Chris Umiastowski is the growth investor for Globe Investor's Strategy Lab. Follow his contributions here and view his model portfolio here.

It's December again, and the holiday shopping season is upon us. Whether it's a Saturday at the mall or a quick escape from the office to pick up a few gifts during lunch break, there are two things I notice consistently. First, people love to treat themselves to a coffee while they're out and about. Second, people hate lineups. Starbucks helps people get more of the former while avoiding the latter. I'll reiterate what I said in my first Strategy Lab column on this stock last December: While you're buying Starbucks gift cards for your friend, you might want to consider buying some shares for yourself.

Retailers, especially bricks-and-mortar food and drink retailers, don't usually think of themselves as technology companies. But the mobile Internet is changing things quickly. Mobile apps are everywhere. Great apps can help build a business, but poorly designed apps, or apps that don't integrate well into the operations of a business, can become a source of customer frustration and hurt the bottom line.

Starbucks is a great example of a retailer that thinks and acts like a technology company. Its widely successful mobile app lets people find stores, reload credit into their account and, most importantly, pay for things straight from their phone. At the end of the most recent quarter Starbucks had 21 per cent of all U.S. transactions happening through its mobile app, up from 16 per cent just nine months earlier. It doesn't take a genius to realize that mobile transactions may represent the majority of all transactions within a few years.

This fall, Starbucks rolled out a new feature of the mobile app called "mobile order and pay." I think it's a big idea with incredible business potential, and Starbucks is the ideal type of business to implement it. After all, Starbucks describes itself as a $20-billion (U.S.) business with an average ticket price of about $5. That's a lot of repeat customers making the small-dollar transactions based on impulse but sometimes avoided by lack of convenience. Eliminate the line and you eliminate a major inconvenience – wasted time. Starbucks customers can now whip out their phone, order and pay in advance through the mobile app. Within minutes, a fresh cup of coffee and perhaps a snack is ready for pickup at the most convenient store for the customer. People report walking in, picking up their coffee and walking out all in a span of 20 to 30 seconds.

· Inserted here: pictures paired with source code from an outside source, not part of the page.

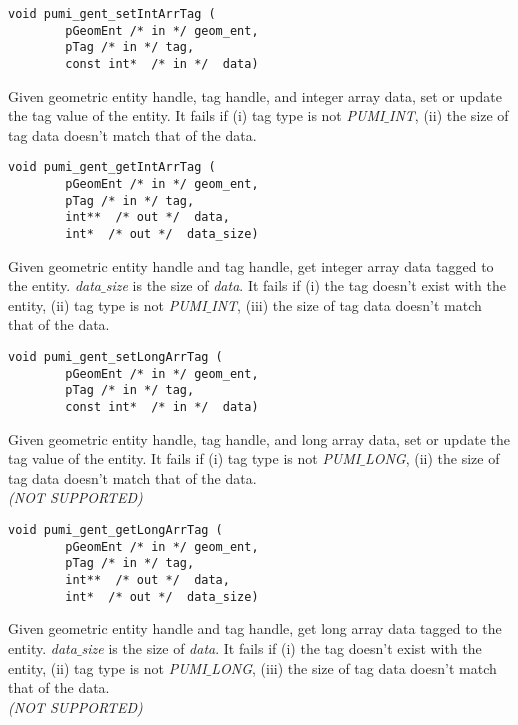 \begin{verbatim} 
void pumi_gent_setIntArrTag (
        pGeomEnt /* in */ geom_ent, 
        pTag /* in */ tag,
        const int*  /* in */  data)
\end{verbatim}\vspace{-.5cm}\hspace{1cm}
        Given geometric entity handle, tag handle, and integer array data, set or update the tag value of the entity. It fails if (i) tag type is not \emph{PUMI}$\_$\emph{INT}, (ii) the size of tag data doesn't match that of the data.

\begin{verbatim} 
void pumi_gent_getIntArrTag (
        pGeomEnt /* in */ geom_ent, 
        pTag /* in */ tag,
        int**  /* out */  data, 
        int*  /* out */  data_size)
\end{verbatim}\vspace{-.5cm}\hspace{1cm}
        Given geometric entity handle and tag handle, get integer array data tagged to the entity.  \emph{data}$\_$\emph{size} is the size of \emph{data}. It fails if (i) the tag doesn't exist with the entity, (ii) tag type is not \emph{PUMI}$\_$\emph{INT}, (iii) the size of tag data doesn't match that of the data.

\begin{verbatim} 
void pumi_gent_setLongArrTag (
        pGeomEnt /* in */ geom_ent, 
        pTag /* in */ tag,
        const int*  /* in */  data)
\end{verbatim}\vspace{-.5cm}\hspace{1cm}
        Given geometric entity handle, tag handle, and long array data, set or update the tag value of the entity. It fails if (i) tag type is not \emph{PUMI}$\_$\emph{LONG}, (ii) the size of tag data doesn't match that of the data. \\ \textit{(NOT SUPPORTED)}

\begin{verbatim} 
void pumi_gent_getLongArrTag (
        pGeomEnt /* in */ geom_ent, 
        pTag /* in */ tag,
        int**  /* out */  data, 
        int*  /* out */  data_size)
\end{verbatim}\vspace{-.5cm}\hspace{1cm}
        Given geometric entity handle and tag handle, get long array data tagged to the entity.  \emph{data}$\_$\emph{size} is the size of \emph{data}. It fails if (i) the tag doesn't exist with the entity, (ii) tag type is not \emph{PUMI}$\_$\emph{LONG}, (iii) the size of tag data doesn't match that of the data. \\ 
\textit{(NOT SUPPORTED)}

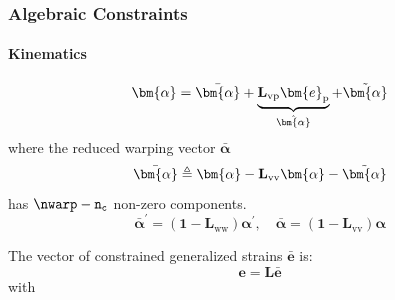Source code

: \subsubsection{Algebraic Constraints}

\paragraph{Kinematics}

\begin{equation}
\bm{\alpha} = \bar{\bm{\alpha}} + \underbrace{\mathbf{L}_{\rm vp}\bm{e}_{\rm p}}_{\hat{\bm{\alpha}}}
    +\tilde{\bm{\alpha}}
\end{equation}
where the reduced warping vector \(\bar{\bm{\alpha}}\)
$$
\bar{\bm{\alpha}} \triangleq \bm{\alpha} - \mathbf{L}_{\rm vv} \bm{\alpha} - \tilde{\bm{\alpha}}
$$
has \(\nwarp - \mathtt{n_c}\) non-zero components.
\[
\bar{\bm{\alpha}}^{\prime}=\left(\mathbf{1}-\mathbf{L}_{\mathrm{ww}}\right) \bm{\alpha}^{\prime}, 
\quad
\bar{\bm{\alpha}}=\left(\mathbf{1}-\mathbf{L}_{\mathrm{vv}}\right) \bm{\alpha}
\]


The vector of constrained generalized strains \(\bar{\bm{e}}\) is:
\[
{\bm{e}} = \mathbf{L}\bar{\bm{e}}
\]
with

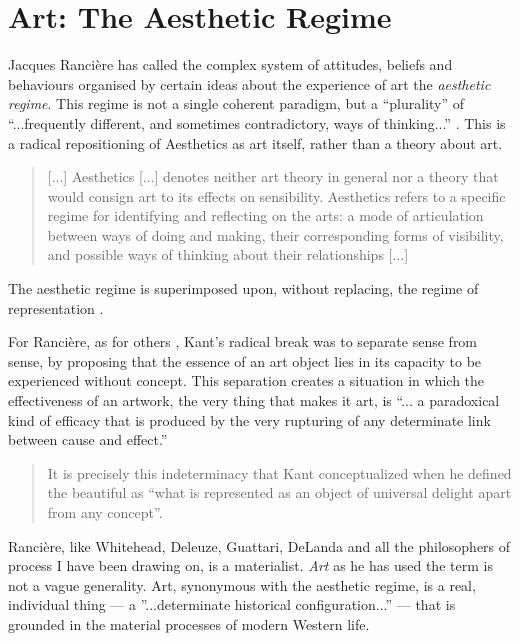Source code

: \section {Art: The Aesthetic Regime}\label {sec:ArtTheAestheticRegime}

    Jacques Rancière has called the complex system of attitudes, beliefs and behaviours organised by certain ideas about the experience of art the \emph{aesthetic regime}. This regime is not a single coherent paradigm, but a “plurality” of “...frequently different, and sometimes contradictory, ways of thinking...” \citep[p.8]{RanciereMdrnTms2022}. This is a radical repositioning of Aesthetics as art itself, rather than a theory about art.

    \begin{quote}
        [...] Aesthetics [...] denotes neither art theory in general nor a theory that would consign art to its effects on sensibility. Aesthetics refers to a specific regime for identifying and reflecting on the arts: a mode of articulation between ways of doing and making, their corresponding forms of visibility, and possible ways of thinking about their relationships [...] \citep[p.10]{RancierPltcsOfThAsthtcs2004}
    \end{quote}

    The aesthetic regime is superimposed upon, without replacing, the regime of representation \citep[p.50]{RancierPltcsOfThAsthtcs2004}.

    For Rancière, as for others \citep[p.123]{DantoEmbdMnngs2007}, Kant's radical break was to separate sense from sense, by proposing that the essence of an art object lies in its capacity to be experienced without concept. This separation creates a situation in which the effectiveness of an artwork, the very thing that makes it art, is “... a paradoxical kind of efficacy that is produced by the very rupturing of any determinate link between cause and effect.” \citep[p.51]{RancierThEmncptdSpcttr2009}

    \begin{quote}	
        It is precisely this indeterminacy that Kant conceptualized when he defined the beautiful as “what is represented as an object of universal delight apart from any concept”. \citep[p.52]{RancierThEmncptdSpcttr2009}
    \end{quote}	

    Rancière, like Whitehead, Deleuze, Guattari, DeLanda and all the philosophers of process I have been drawing on, is a materialist. \emph{Art} as he has used the term is not a vague generality. Art, synonymous with the aesthetic regime, is a real, individual thing — a ”...determinate historical configuration...” \citep[p.24]{RanciereMdrnTms2022} — that is grounded in the material processes of modern Western life.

I'm sure there will be initial problems with the system, and Starbucks is probably being smart to avoid broadly advertising mobile order and pay until they get the bugs ironed out. But the long-term potential is truly incredible. People don't like lines, and the majority of customers know what they're going to order before they get in line. Mobile technology gives a business like Starbucks the opportunity to serve more customers by wasting less human time taking orders and reinvesting that time saved in making drinks. It's the perfect combination of pleasing more customers while being more capital efficient.

I first wrote about Starbucks in my Strategy Lab column last year when the shares traded for about $40 (U.S.). I formally added the stock to the portfolio in June at $52.22 and it's done well by rising above $61 as of this writing. I also own the stock personally and I see no reason to sell any time in the next decade.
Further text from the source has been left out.